Problem statement: Lines holding the string "creating" are the ones to copy from this listing.

Records supplied:
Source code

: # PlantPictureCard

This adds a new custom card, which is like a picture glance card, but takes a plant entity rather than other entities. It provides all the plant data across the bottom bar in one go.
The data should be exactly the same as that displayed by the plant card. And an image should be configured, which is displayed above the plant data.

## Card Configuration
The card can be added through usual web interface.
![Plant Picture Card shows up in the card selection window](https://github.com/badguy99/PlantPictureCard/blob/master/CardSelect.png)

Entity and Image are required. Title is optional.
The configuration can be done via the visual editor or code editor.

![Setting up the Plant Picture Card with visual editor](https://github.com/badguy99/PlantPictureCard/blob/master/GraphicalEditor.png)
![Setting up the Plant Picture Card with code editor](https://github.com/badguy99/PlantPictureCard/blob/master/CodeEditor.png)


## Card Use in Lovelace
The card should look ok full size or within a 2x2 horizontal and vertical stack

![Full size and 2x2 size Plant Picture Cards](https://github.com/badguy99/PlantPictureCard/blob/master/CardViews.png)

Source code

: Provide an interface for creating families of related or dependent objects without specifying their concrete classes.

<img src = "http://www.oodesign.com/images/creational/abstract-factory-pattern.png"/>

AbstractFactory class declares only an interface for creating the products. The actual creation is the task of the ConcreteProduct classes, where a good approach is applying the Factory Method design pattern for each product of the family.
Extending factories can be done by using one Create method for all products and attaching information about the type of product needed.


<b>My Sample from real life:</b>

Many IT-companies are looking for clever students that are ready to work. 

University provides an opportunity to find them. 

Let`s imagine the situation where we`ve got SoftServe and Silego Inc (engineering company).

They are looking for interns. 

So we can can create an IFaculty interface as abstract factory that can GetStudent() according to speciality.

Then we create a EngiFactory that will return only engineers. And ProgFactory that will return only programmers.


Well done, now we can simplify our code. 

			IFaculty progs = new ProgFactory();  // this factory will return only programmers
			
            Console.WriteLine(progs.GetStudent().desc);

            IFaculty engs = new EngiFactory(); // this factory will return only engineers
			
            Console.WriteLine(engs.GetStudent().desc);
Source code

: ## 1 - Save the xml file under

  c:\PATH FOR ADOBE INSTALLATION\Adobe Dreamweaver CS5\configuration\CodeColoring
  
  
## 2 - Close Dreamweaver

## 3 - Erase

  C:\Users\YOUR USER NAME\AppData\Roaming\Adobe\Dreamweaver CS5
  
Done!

Solution:
: Provide an interface for creating families of related or dependent objects without specifying their concrete classes.
AbstractFactory class declares only an interface for creating the products. The actual creation is the task of the ConcreteProduct classes, where a good approach is applying the Factory Method design pattern for each product of the family.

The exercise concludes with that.